Because the lines must stay identical, write out the data without changing anything.

------------

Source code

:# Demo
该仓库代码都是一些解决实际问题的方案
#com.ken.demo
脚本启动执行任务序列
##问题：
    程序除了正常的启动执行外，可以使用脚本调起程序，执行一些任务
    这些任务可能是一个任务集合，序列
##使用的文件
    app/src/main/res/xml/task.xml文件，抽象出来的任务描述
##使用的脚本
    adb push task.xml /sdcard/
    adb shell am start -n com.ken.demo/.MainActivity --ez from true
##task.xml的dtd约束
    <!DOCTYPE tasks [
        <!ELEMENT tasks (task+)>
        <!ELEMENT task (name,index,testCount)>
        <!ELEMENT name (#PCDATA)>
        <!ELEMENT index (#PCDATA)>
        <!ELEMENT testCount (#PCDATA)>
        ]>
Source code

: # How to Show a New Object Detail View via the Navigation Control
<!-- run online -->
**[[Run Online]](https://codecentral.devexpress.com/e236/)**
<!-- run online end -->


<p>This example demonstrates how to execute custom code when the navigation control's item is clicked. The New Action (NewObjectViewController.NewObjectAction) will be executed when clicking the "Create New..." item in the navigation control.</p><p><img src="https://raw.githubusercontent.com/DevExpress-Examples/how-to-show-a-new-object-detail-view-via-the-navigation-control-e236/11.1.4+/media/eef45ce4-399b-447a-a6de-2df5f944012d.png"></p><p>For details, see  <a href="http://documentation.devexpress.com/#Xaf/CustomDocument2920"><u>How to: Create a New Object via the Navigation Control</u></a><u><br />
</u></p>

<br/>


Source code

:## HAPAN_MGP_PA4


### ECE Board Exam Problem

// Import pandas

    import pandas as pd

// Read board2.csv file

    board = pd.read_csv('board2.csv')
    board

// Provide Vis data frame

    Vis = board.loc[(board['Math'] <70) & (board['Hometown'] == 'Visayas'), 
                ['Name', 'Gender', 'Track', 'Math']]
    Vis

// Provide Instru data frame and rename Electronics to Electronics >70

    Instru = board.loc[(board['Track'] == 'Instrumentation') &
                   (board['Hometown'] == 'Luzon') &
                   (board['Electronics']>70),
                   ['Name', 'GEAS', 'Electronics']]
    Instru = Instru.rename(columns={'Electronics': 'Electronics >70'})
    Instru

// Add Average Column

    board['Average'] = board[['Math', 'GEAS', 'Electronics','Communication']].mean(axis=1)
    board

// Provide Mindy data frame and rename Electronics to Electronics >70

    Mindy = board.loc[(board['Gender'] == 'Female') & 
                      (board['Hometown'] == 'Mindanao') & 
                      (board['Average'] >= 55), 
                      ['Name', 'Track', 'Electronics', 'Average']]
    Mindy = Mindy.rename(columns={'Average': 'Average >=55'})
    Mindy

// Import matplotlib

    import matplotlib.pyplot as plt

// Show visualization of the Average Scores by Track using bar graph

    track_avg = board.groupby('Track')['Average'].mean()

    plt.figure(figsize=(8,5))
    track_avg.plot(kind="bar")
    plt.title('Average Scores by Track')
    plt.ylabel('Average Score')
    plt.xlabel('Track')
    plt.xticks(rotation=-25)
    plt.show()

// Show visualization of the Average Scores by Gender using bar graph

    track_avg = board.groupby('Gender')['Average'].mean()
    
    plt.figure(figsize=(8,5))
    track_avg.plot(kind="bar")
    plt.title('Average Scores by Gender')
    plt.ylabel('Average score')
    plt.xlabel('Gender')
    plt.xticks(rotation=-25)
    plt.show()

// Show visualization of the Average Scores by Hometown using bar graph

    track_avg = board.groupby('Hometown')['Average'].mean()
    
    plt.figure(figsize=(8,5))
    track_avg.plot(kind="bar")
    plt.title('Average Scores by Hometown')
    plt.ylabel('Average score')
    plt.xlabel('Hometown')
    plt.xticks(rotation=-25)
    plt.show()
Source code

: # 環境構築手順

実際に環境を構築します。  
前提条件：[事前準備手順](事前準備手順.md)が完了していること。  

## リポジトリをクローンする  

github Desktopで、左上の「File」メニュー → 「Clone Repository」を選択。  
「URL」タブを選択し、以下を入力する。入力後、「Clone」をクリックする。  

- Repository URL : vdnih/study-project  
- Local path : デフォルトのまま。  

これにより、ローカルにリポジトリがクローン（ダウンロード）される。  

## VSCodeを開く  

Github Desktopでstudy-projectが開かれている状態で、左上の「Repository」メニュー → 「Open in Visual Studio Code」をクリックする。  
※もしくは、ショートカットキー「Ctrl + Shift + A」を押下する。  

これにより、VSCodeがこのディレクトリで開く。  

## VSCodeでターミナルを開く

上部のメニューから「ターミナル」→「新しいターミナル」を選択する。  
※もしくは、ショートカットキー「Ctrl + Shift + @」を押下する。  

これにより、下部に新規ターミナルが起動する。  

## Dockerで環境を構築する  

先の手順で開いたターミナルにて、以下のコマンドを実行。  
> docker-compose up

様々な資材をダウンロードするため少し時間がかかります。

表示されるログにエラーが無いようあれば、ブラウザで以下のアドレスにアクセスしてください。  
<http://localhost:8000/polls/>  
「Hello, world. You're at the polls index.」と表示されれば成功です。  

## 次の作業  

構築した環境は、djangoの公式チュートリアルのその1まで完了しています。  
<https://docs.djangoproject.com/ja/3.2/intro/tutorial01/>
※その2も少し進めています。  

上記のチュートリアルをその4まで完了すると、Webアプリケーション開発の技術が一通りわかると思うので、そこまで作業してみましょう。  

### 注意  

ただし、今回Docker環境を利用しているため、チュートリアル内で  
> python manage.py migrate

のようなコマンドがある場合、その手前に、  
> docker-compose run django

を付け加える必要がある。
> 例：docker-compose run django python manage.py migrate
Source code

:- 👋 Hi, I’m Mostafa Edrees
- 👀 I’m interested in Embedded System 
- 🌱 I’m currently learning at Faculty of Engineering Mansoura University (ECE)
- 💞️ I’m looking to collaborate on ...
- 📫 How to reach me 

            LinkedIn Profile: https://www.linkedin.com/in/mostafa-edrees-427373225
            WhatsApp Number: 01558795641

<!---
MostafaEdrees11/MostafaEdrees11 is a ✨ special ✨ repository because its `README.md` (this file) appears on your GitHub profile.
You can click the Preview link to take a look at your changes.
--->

------------

• Solution to this exercise:
Source code

:# Demo
该仓库代码都是一些解决实际问题的方案
#com.ken.demo
脚本启动执行任务序列
##问题：
    程序除了正常的启动执行外，可以使用脚本调起程序，执行一些任务
    这些任务可能是一个任务集合，序列
##使用的文件
    app/src/main/res/xml/task.xml文件，抽象出来的任务描述
##使用的脚本
    adb push task.xml /sdcard/
    adb shell am start -n com.ken.demo/.MainActivity --ez from true
##task.xml的dtd约束
    <!DOCTYPE tasks [
        <!ELEMENT tasks (task+)>
        <!ELEMENT task (name,index,testCount)>
        <!ELEMENT name (#PCDATA)>
        <!ELEMENT index (#PCDATA)>
        <!ELEMENT testCount (#PCDATA)>
        ]>
Source code

: # How to Show a New Object Detail View via the Navigation Control
<!-- run online -->
**[[Run Online]](https://codecentral.devexpress.com/e236/)**
<!-- run online end -->


<p>This example demonstrates how to execute custom code when the navigation control's item is clicked. The New Action (NewObjectViewController.NewObjectAction) will be executed when clicking the "Create New..." item in the navigation control.</p><p><img src="https://raw.githubusercontent.com/DevExpress-Examples/how-to-show-a-new-object-detail-view-via-the-navigation-control-e236/11.1.4+/media/eef45ce4-399b-447a-a6de-2df5f944012d.png"></p><p>For details, see  <a href="http://documentation.devexpress.com/#Xaf/CustomDocument2920"><u>How to: Create a New Object via the Navigation Control</u></a><u><br />
</u></p>

<br/>


Source code

:## HAPAN_MGP_PA4


### ECE Board Exam Problem

// Import pandas

    import pandas as pd

// Read board2.csv file

    board = pd.read_csv('board2.csv')
    board

// Provide Vis data frame

    Vis = board.loc[(board['Math'] <70) & (board['Hometown'] == 'Visayas'), 
                ['Name', 'Gender', 'Track', 'Math']]
    Vis

// Provide Instru data frame and rename Electronics to Electronics >70

    Instru = board.loc[(board['Track'] == 'Instrumentation') &
                   (board['Hometown'] == 'Luzon') &
                   (board['Electronics']>70),
                   ['Name', 'GEAS', 'Electronics']]
    Instru = Instru.rename(columns={'Electronics': 'Electronics >70'})
    Instru

// Add Average Column

    board['Average'] = board[['Math', 'GEAS', 'Electronics','Communication']].mean(axis=1)
    board

// Provide Mindy data frame and rename Electronics to Electronics >70

    Mindy = board.loc[(board['Gender'] == 'Female') & 
                      (board['Hometown'] == 'Mindanao') & 
                      (board['Average'] >= 55), 
                      ['Name', 'Track', 'Electronics', 'Average']]
    Mindy = Mindy.rename(columns={'Average': 'Average >=55'})
    Mindy

// Import matplotlib

    import matplotlib.pyplot as plt

// Show visualization of the Average Scores by Track using bar graph

    track_avg = board.groupby('Track')['Average'].mean()

    plt.figure(figsize=(8,5))
    track_avg.plot(kind="bar")
    plt.title('Average Scores by Track')
    plt.ylabel('Average Score')
    plt.xlabel('Track')
    plt.xticks(rotation=-25)
    plt.show()

// Show visualization of the Average Scores by Gender using bar graph

    track_avg = board.groupby('Gender')['Average'].mean()
    
    plt.figure(figsize=(8,5))
    track_avg.plot(kind="bar")
    plt.title('Average Scores by Gender')
    plt.ylabel('Average score')
    plt.xlabel('Gender')
    plt.xticks(rotation=-25)
    plt.show()

// Show visualization of the Average Scores by Hometown using bar graph

    track_avg = board.groupby('Hometown')['Average'].mean()
    
    plt.figure(figsize=(8,5))
    track_avg.plot(kind="bar")
    plt.title('Average Scores by Hometown')
    plt.ylabel('Average score')
    plt.xlabel('Hometown')
    plt.xticks(rotation=-25)
    plt.show()
Source code

: # 環境構築手順

実際に環境を構築します。  
前提条件：[事前準備手順](事前準備手順.md)が完了していること。  

## リポジトリをクローンする  

github Desktopで、左上の「File」メニュー → 「Clone Repository」を選択。  
「URL」タブを選択し、以下を入力する。入力後、「Clone」をクリックする。  

- Repository URL : vdnih/study-project  
- Local path : デフォルトのまま。  

これにより、ローカルにリポジトリがクローン（ダウンロード）される。  

## VSCodeを開く  

Github Desktopでstudy-projectが開かれている状態で、左上の「Repository」メニュー → 「Open in Visual Studio Code」をクリックする。  
※もしくは、ショートカットキー「Ctrl + Shift + A」を押下する。  

これにより、VSCodeがこのディレクトリで開く。  

## VSCodeでターミナルを開く

上部のメニューから「ターミナル」→「新しいターミナル」を選択する。  
※もしくは、ショートカットキー「Ctrl + Shift + @」を押下する。  

これにより、下部に新規ターミナルが起動する。  

## Dockerで環境を構築する  

先の手順で開いたターミナルにて、以下のコマンドを実行。  
> docker-compose up

様々な資材をダウンロードするため少し時間がかかります。

表示されるログにエラーが無いようあれば、ブラウザで以下のアドレスにアクセスしてください。  
<http://localhost:8000/polls/>  
「Hello, world. You're at the polls index.」と表示されれば成功です。  

## 次の作業  

構築した環境は、djangoの公式チュートリアルのその1まで完了しています。  
<https://docs.djangoproject.com/ja/3.2/intro/tutorial01/>
※その2も少し進めています。  

上記のチュートリアルをその4まで完了すると、Webアプリケーション開発の技術が一通りわかると思うので、そこまで作業してみましょう。  

### 注意  

ただし、今回Docker環境を利用しているため、チュートリアル内で  
> python manage.py migrate

のようなコマンドがある場合、その手前に、  
> docker-compose run django

を付け加える必要がある。
> 例：docker-compose run django python manage.py migrate
Source code

:- 👋 Hi, I’m Mostafa Edrees
- 👀 I’m interested in Embedded System 
- 🌱 I’m currently learning at Faculty of Engineering Mansoura University (ECE)
- 💞️ I’m looking to collaborate on ...
- 📫 How to reach me 

            LinkedIn Profile: https://www.linkedin.com/in/mostafa-edrees-427373225
            WhatsApp Number: 01558795641

<!---
MostafaEdrees11/MostafaEdrees11 is a ✨ special ✨ repository because its `README.md` (this file) appears on your GitHub profile.
You can click the Preview link to take a look at your changes.
--->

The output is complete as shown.